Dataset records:
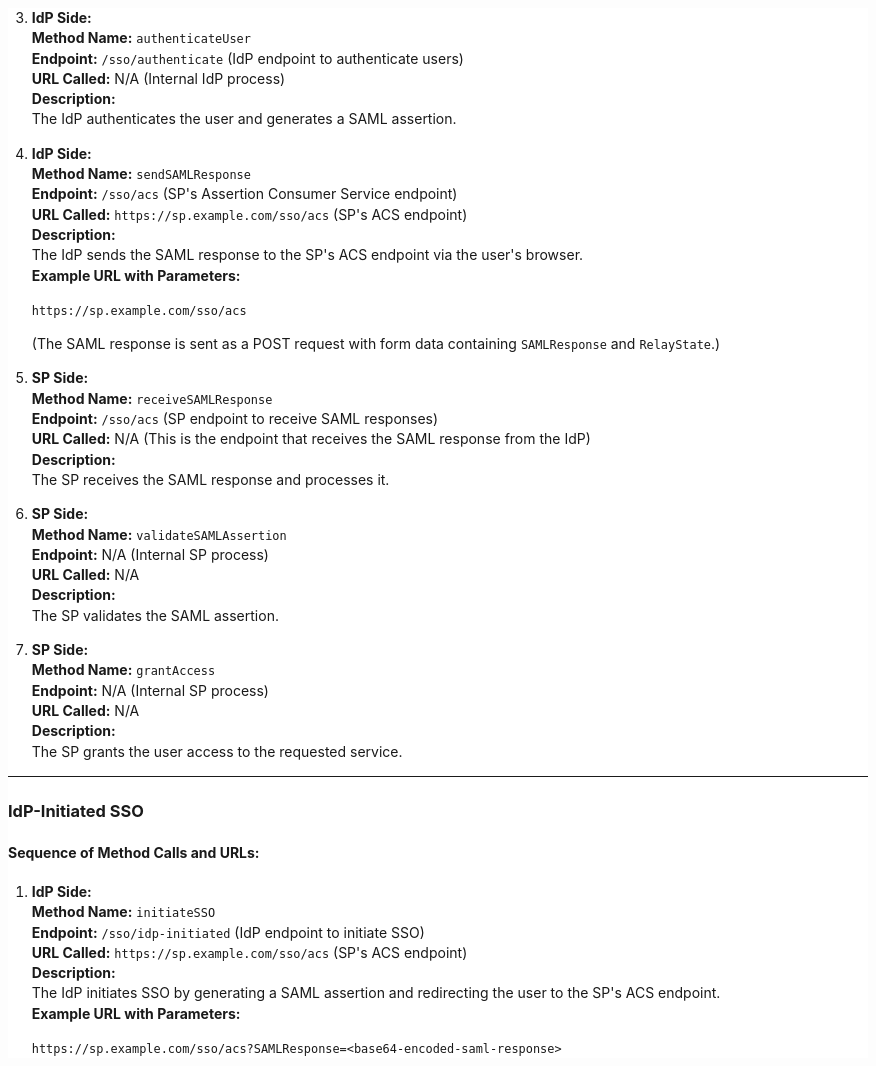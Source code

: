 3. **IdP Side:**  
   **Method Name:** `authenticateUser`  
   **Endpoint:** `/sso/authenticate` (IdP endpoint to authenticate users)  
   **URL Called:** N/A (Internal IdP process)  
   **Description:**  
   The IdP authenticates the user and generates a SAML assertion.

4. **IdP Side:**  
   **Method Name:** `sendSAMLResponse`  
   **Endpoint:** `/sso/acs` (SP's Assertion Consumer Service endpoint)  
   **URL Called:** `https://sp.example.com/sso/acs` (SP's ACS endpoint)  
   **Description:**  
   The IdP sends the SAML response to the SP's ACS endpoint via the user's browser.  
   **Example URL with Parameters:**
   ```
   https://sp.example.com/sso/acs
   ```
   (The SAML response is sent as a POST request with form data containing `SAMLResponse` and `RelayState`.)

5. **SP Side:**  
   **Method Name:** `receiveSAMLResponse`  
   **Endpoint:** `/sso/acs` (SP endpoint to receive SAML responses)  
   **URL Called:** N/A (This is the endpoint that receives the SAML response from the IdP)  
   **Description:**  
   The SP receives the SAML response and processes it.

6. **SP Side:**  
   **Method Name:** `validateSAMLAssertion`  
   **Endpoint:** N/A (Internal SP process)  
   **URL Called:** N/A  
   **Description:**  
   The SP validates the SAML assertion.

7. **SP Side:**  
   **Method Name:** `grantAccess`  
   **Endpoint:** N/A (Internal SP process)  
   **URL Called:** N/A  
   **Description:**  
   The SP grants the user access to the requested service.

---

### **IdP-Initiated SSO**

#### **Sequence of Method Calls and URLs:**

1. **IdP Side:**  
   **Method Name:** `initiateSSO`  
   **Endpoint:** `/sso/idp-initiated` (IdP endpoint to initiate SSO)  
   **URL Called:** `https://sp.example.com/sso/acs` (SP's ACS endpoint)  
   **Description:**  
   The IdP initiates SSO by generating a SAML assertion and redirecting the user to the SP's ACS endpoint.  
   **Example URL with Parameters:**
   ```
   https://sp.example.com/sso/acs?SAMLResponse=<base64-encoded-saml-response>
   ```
--
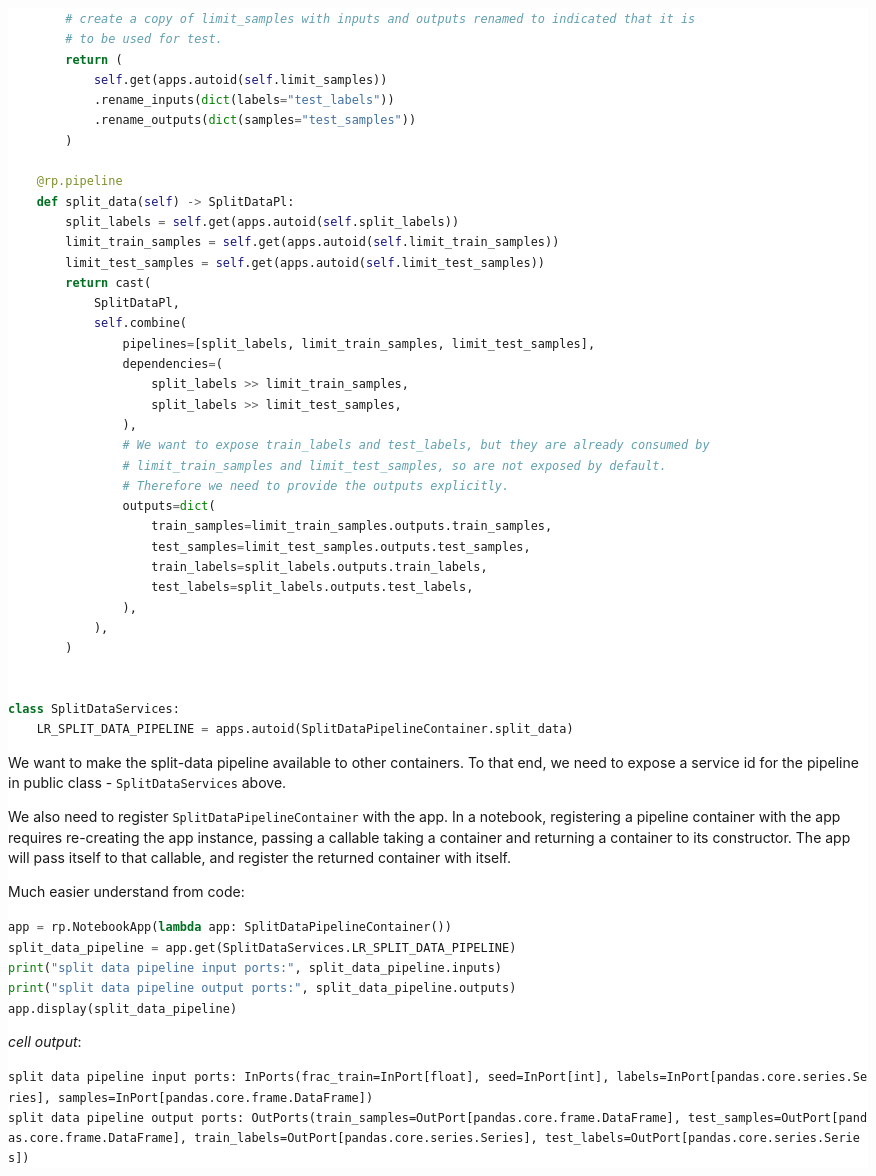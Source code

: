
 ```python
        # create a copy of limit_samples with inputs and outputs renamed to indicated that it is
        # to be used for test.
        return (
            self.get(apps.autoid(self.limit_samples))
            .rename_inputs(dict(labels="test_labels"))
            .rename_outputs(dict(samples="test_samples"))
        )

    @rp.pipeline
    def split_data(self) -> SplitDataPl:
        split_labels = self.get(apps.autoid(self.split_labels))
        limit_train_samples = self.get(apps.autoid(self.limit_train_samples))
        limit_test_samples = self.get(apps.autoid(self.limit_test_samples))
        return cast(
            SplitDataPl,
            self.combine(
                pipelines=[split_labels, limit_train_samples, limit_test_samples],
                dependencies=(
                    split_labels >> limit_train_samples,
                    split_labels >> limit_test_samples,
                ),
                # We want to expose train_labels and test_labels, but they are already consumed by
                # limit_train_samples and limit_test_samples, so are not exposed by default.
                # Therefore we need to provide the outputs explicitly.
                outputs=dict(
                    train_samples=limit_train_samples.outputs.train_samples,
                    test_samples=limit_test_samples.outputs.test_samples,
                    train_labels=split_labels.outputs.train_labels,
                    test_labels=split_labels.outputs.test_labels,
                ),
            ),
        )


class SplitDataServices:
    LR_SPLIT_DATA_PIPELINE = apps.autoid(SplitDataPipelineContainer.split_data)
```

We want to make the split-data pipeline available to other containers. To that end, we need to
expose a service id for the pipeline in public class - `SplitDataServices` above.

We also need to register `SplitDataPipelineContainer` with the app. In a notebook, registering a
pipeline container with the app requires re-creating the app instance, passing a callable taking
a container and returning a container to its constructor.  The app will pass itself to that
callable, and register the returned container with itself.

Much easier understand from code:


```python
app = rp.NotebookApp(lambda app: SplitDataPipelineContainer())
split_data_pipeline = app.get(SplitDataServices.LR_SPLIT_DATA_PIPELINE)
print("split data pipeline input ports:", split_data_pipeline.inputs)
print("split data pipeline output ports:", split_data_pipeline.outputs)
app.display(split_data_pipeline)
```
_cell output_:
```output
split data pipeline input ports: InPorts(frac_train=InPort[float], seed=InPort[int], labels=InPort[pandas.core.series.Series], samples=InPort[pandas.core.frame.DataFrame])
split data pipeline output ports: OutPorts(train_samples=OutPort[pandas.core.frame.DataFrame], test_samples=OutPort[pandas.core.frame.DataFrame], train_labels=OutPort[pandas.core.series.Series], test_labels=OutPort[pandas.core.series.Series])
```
==
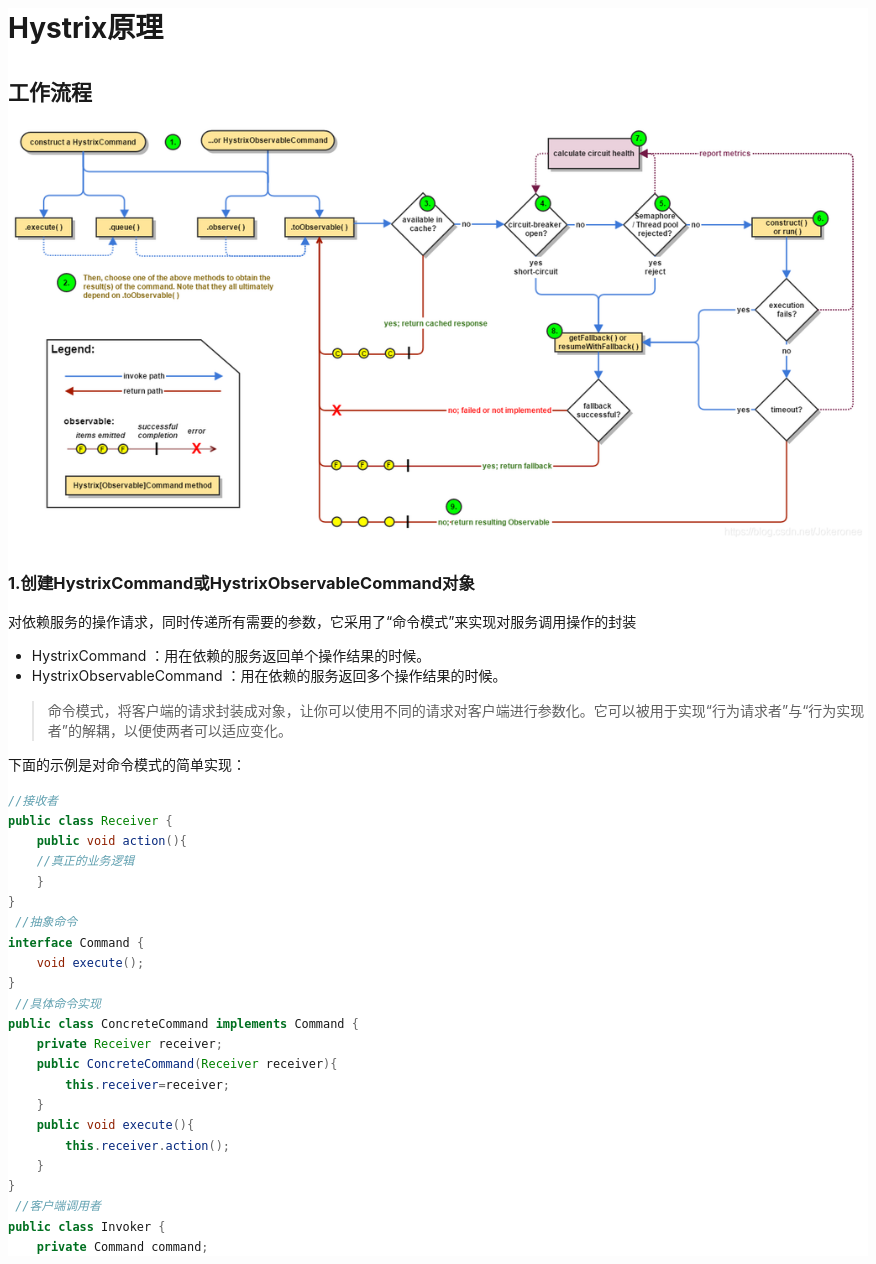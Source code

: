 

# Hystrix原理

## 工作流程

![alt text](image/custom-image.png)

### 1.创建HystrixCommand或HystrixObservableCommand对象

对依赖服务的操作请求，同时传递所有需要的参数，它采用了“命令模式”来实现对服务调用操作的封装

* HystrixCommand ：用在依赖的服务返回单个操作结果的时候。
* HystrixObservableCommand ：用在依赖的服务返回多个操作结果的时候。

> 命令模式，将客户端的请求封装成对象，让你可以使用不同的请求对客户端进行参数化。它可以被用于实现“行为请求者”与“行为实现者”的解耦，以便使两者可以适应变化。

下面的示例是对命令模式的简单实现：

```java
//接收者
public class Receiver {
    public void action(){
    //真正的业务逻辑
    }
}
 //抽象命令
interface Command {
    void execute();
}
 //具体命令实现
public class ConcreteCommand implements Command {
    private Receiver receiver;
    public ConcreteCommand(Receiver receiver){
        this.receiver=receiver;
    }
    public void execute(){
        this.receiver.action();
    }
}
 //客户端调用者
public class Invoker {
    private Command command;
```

### Problem requirements
Copy the lines of the entries above that mention "SplitDataPipelineContainer".

### Result
    LR_SPLIT_DATA_PIPELINE = apps.autoid(SplitDataPipelineContainer.split_data)
We also need to register `SplitDataPipelineContainer` with the app. In a notebook, registering a
app = rp.NotebookApp(lambda app: SplitDataPipelineContainer())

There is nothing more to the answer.